One of, if not the, greatest risk that married couples face is that two become one early in the retirement years.  All told, on average, widows report a 40% drop income when they lose their spouse.  Not only do they lose their spouse’s OAS (and maybe even part or all of their own), they lose at least a portion if not all of their spouse’s CPP, and their spouse’s pension typically gets reduced by 40%.  On top of all of that, their tax bill goes up because they can no longer pension income split.  How a couple manages their taxes and their savings together can greatly impact a survivor’s income later.  You see, a single person in retirement pays more tax for the same level of household income than a married couple pays.   The more tax you have to pay, the more savings you draw on each year to fund your retirement, and the greater the risk you run of not being able to maintain your lifestyle for your lifetime.

Three ways

  • Retire with a combination of accounts – RRSP / Pension, TFSA and Non-Registered Accounts. Each have their own tax implications and with that, how you use them in retirement can make for a more optimal tax-efficient income for couples and for those who are single.
  • Plan ahead – For couples, run two retirement income scenarios – both of you live long healthy active lives, and a second scenario of everything being taxed as if there is just one of you. How will a survivor fare?  Are they going to be ok, or do you need to explore strategies for protecting each other, just in case?
  • Keep some life insurance going into retirement – one of the first things people do when they retire is look to reduce expenses and all too often cancel their life insurance. Keeping at least some insurance through at least the early retirement years can provide a tax free injection of capital that can be used to replace lost CPP, OAS, pension income and higher taxes, to financially protect the survivor.

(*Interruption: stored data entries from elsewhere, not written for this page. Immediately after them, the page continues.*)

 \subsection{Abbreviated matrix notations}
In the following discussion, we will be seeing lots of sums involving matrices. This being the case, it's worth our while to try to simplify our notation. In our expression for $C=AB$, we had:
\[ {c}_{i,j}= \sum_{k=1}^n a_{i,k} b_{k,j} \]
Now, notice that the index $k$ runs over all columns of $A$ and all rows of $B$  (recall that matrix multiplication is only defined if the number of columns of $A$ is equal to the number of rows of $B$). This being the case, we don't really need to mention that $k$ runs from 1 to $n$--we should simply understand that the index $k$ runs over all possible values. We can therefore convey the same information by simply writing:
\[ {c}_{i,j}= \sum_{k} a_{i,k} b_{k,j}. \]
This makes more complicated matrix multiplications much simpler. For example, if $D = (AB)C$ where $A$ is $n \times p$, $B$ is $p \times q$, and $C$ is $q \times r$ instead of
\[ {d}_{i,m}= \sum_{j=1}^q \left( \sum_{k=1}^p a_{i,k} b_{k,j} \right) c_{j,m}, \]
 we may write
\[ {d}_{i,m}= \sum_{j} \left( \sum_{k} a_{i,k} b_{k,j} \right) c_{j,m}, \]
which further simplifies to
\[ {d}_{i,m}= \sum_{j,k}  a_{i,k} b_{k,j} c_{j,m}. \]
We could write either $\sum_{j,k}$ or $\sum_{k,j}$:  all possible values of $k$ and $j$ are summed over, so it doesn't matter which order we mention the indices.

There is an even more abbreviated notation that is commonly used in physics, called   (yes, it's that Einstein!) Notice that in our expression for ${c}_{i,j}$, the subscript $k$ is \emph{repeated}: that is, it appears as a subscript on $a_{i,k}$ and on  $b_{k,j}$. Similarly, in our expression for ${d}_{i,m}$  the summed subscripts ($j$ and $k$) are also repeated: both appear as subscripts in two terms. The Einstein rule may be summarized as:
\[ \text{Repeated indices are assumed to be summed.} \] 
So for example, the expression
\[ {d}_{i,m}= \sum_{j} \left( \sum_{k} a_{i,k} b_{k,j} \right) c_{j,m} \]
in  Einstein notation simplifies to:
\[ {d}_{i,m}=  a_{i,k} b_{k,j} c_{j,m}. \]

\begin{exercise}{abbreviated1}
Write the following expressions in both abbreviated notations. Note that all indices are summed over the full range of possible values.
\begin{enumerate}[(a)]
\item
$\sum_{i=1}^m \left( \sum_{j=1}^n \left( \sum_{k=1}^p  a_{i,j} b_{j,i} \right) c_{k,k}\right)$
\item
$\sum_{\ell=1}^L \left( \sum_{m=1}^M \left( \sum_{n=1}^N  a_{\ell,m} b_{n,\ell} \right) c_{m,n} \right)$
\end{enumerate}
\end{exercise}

Remember, more important than what you make is what you keep.    Every dollar you can legitimately save in tax is a dollar that is there for you tomorrow, regardless of your marital status.  Keeping your tax bill low is a critical success factor in ensuring you can retire comfortably and remain that way for your lifetime.

As with any tax-related issues, you should always consult with a tax-planning professional or accountant to ensure you consider your own unique financial circumstances.